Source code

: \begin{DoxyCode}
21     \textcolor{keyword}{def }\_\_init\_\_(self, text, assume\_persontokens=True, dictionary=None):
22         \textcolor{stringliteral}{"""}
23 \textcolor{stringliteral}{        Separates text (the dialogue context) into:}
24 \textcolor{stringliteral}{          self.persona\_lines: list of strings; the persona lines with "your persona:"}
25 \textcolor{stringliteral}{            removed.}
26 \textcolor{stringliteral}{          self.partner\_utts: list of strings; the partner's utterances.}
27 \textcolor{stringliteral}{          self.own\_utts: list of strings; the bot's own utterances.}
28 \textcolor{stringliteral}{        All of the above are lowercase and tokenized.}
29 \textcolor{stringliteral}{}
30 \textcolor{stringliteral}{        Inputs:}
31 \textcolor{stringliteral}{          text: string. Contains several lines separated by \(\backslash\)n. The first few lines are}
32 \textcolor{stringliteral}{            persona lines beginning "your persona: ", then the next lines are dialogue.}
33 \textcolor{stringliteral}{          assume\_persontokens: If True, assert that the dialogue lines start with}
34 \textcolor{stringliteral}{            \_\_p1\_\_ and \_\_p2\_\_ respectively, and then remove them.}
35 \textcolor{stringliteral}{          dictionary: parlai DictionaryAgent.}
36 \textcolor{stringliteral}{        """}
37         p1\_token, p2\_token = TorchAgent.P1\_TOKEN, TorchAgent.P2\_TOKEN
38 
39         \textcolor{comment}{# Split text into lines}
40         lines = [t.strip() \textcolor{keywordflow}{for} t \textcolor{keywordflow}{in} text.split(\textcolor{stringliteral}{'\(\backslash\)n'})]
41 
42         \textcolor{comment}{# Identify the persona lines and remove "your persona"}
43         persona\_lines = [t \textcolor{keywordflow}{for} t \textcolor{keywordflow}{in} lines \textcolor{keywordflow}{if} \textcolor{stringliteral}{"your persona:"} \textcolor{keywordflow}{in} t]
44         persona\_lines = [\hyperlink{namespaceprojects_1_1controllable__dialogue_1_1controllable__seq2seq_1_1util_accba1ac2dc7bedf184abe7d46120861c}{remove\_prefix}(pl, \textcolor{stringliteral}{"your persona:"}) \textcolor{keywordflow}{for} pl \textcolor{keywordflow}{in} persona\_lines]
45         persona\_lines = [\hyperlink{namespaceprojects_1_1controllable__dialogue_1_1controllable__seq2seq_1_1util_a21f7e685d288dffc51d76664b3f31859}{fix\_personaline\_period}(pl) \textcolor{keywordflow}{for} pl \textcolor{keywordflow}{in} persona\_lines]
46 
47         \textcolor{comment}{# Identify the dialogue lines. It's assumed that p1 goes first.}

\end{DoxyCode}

+-------+

Goal of the exercise ▸ Pick out every line above that contains the word "list" and copy it.

Task output ▸
24 \textcolor{stringliteral}{          self.persona\_lines: list of strings; the persona lines with "your persona:"}
26 \textcolor{stringliteral}{          self.partner\_utts: list of strings; the partner's utterances.}
27 \textcolor{stringliteral}{          self.own\_utts: list of strings; the bot's own utterances.}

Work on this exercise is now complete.